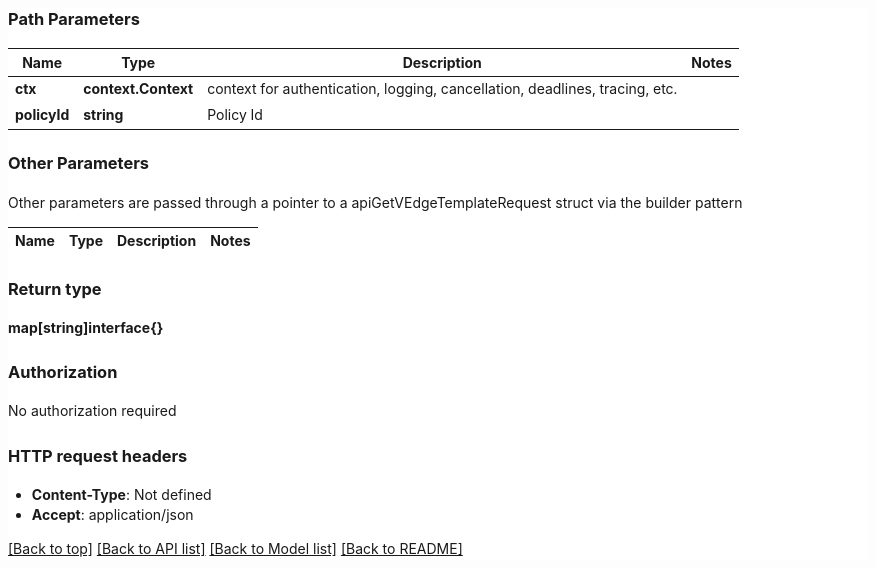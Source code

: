 ### Path Parameters


Name | Type | Description  | Notes
------------- | ------------- | ------------- | -------------
**ctx** | **context.Context** | context for authentication, logging, cancellation, deadlines, tracing, etc.
**policyId** | **string** | Policy Id | 

### Other Parameters

Other parameters are passed through a pointer to a apiGetVEdgeTemplateRequest struct via the builder pattern


Name | Type | Description  | Notes
------------- | ------------- | ------------- | -------------


### Return type

**map[string]interface{}**

### Authorization

No authorization required

### HTTP request headers

- **Content-Type**: Not defined
- **Accept**: application/json

[[Back to top]](#) [[Back to API list]](../README.md#documentation-for-api-endpoints)
[[Back to Model list]](../README.md#documentation-for-models)
[[Back to README]](../README.md)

===

Problem details:
Transcribe exactly the lines that run from the first line of the records above through the line with "[[Back to top]](#)", and include both of those lines; pictures stay out.

Answer:
Source code

: ### Path Parameters


Name | Type | Description  | Notes
------------- | ------------- | ------------- | -------------
**ctx** | **context.Context** | context for authentication, logging, cancellation, deadlines, tracing, etc.
**policyId** | **string** | Policy Id | 

### Other Parameters

Other parameters are passed through a pointer to a apiGetVEdgeTemplateRequest struct via the builder pattern


Name | Type | Description  | Notes
------------- | ------------- | ------------- | -------------


### Return type

**map[string]interface{}**

### Authorization

No authorization required

### HTTP request headers

- **Content-Type**: Not defined
- **Accept**: application/json

[[Back to top]](#) [[Back to API list]](../README.md#documentation-for-api-endpoints)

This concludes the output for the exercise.